- _TASK DIRECTIONS_:
Give back exactly the lines of the data below, starting with the line that has "These are first" and going on through the line that has "PARAMETER_HUMIDITY_MAX_DUTY_CYCLE - determine".

- _INFORMATION PROVIDED_:
■ ■ ■ ■

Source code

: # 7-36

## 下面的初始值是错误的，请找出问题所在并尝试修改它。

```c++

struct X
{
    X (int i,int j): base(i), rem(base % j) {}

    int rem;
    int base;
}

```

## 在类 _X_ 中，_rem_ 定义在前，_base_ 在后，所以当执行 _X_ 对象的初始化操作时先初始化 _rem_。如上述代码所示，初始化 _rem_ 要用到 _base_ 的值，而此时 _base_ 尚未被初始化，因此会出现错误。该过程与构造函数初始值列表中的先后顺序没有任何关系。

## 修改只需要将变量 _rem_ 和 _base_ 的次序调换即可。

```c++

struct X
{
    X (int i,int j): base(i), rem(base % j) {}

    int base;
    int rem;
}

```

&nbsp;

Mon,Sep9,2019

■ ■ ■ ■

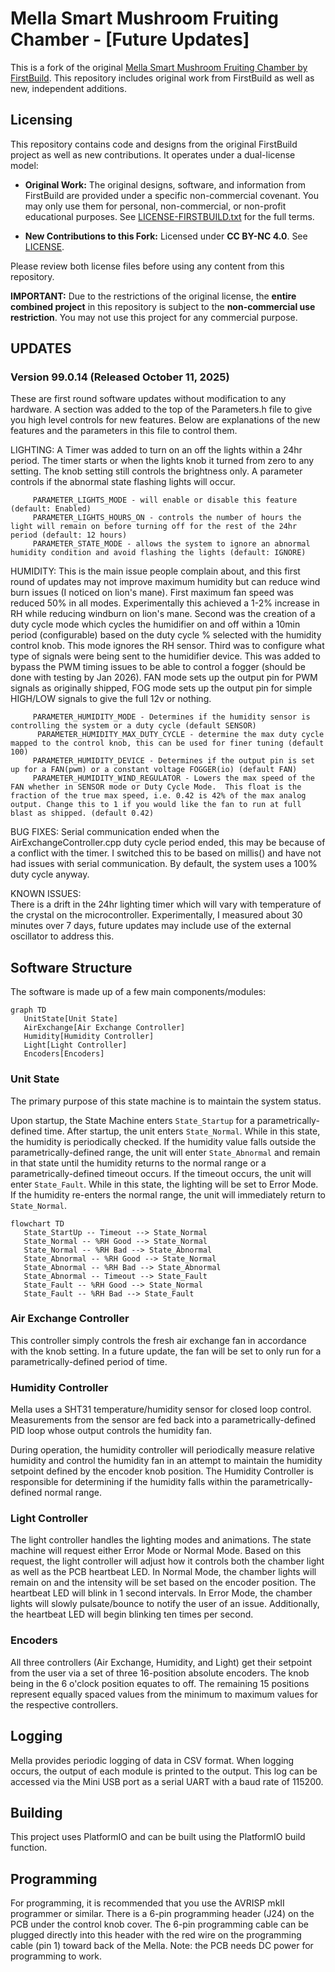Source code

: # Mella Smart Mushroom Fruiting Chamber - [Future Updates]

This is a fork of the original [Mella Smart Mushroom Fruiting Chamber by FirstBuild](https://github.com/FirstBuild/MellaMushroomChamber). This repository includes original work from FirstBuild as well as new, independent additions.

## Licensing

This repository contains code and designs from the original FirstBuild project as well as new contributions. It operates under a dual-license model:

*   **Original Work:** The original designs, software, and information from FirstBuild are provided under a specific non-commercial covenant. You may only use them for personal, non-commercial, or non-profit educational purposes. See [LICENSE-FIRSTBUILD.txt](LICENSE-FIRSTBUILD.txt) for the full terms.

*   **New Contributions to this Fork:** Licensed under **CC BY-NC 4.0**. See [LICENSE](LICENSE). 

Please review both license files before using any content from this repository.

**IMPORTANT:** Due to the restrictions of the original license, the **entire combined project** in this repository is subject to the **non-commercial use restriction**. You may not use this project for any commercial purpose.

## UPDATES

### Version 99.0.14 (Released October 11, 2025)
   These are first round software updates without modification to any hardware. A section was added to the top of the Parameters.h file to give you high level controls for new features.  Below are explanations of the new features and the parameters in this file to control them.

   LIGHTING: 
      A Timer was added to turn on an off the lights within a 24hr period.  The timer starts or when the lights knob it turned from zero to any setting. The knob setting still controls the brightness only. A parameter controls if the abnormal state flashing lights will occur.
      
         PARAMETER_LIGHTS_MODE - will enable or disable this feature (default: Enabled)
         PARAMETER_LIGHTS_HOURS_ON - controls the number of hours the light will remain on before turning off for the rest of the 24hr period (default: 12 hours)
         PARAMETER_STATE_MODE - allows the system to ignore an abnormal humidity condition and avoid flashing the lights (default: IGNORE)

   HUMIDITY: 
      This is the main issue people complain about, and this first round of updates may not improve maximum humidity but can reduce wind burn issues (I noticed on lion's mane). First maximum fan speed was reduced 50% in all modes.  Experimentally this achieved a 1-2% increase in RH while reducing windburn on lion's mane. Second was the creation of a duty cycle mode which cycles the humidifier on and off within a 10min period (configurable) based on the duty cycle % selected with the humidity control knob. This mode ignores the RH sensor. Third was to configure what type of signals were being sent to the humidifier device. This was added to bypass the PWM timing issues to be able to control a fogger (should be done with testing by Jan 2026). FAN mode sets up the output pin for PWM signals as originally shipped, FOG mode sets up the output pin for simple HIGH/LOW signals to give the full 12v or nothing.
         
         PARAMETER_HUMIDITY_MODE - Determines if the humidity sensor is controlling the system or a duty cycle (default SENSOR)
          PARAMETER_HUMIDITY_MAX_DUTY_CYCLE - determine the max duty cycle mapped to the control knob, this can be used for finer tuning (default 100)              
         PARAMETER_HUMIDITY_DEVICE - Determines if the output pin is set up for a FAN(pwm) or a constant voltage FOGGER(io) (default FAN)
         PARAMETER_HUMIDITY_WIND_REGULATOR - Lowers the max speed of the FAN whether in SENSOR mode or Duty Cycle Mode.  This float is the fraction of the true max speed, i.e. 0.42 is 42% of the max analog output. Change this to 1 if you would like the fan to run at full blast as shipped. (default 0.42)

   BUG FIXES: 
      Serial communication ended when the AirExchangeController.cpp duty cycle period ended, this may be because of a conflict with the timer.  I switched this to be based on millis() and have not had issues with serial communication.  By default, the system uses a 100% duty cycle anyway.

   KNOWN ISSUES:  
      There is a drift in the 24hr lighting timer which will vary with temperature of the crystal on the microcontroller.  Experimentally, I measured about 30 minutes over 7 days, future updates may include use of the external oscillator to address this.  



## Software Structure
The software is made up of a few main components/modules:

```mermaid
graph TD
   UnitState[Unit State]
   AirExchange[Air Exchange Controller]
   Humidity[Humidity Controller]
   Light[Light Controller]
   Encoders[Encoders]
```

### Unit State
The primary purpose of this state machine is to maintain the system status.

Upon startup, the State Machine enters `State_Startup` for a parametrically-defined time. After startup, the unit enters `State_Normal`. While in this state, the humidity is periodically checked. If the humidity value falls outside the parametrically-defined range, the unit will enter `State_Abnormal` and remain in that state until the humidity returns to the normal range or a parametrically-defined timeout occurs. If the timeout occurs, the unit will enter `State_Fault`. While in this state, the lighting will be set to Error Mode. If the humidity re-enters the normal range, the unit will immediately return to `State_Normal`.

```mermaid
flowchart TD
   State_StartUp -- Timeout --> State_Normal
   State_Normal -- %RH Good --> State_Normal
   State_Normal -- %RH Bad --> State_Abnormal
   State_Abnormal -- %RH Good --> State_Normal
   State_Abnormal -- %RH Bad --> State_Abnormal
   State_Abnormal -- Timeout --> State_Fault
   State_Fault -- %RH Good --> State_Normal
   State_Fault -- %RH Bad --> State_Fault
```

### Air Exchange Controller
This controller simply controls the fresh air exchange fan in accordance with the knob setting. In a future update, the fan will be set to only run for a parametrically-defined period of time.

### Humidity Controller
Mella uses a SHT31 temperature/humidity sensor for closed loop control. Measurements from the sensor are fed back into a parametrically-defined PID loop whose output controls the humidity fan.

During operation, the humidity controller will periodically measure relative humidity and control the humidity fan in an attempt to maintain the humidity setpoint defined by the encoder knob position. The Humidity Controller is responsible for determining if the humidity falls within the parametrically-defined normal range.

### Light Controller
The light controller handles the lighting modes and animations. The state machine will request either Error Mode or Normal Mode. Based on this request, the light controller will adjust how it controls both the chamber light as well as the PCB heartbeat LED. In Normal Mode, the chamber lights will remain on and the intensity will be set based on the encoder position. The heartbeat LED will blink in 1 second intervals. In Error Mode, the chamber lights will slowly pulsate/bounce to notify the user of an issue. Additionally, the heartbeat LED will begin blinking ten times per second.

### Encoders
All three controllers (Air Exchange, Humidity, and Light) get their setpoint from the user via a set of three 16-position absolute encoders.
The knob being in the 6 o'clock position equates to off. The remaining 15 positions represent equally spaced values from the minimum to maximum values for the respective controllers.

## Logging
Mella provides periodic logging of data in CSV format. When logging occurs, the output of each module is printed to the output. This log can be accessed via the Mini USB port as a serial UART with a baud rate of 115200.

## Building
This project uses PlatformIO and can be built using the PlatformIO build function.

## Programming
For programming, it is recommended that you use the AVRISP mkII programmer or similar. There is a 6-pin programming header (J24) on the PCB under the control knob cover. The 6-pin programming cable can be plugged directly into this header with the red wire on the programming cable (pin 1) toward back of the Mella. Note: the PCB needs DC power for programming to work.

■ ■ ■ ■

- _TASK OUTPUT_:
   These are first round software updates without modification to any hardware. A section was added to the top of the Parameters.h file to give you high level controls for new features.  Below are explanations of the new features and the parameters in this file to control them.

   LIGHTING: 
      A Timer was added to turn on an off the lights within a 24hr period.  The timer starts or when the lights knob it turned from zero to any setting. The knob setting still controls the brightness only. A parameter controls if the abnormal state flashing lights will occur.
      
         PARAMETER_LIGHTS_MODE - will enable or disable this feature (default: Enabled)
         PARAMETER_LIGHTS_HOURS_ON - controls the number of hours the light will remain on before turning off for the rest of the 24hr period (default: 12 hours)
         PARAMETER_STATE_MODE - allows the system to ignore an abnormal humidity condition and avoid flashing the lights (default: IGNORE)

   HUMIDITY: 
      This is the main issue people complain about, and this first round of updates may not improve maximum humidity but can reduce wind burn issues (I noticed on lion's mane). First maximum fan speed was reduced 50% in all modes.  Experimentally this achieved a 1-2% increase in RH while reducing windburn on lion's mane. Second was the creation of a duty cycle mode which cycles the humidifier on and off within a 10min period (configurable) based on the duty cycle % selected with the humidity control knob. This mode ignores the RH sensor. Third was to configure what type of signals were being sent to the humidifier device. This was added to bypass the PWM timing issues to be able to control a fogger (should be done with testing by Jan 2026). FAN mode sets up the output pin for PWM signals as originally shipped, FOG mode sets up the output pin for simple HIGH/LOW signals to give the full 12v or nothing.
         
         PARAMETER_HUMIDITY_MODE - Determines if the humidity sensor is controlling the system or a duty cycle (default SENSOR)
          PARAMETER_HUMIDITY_MAX_DUTY_CYCLE - determine the max duty cycle mapped to the control knob, this can be used for finer tuning (default 100)              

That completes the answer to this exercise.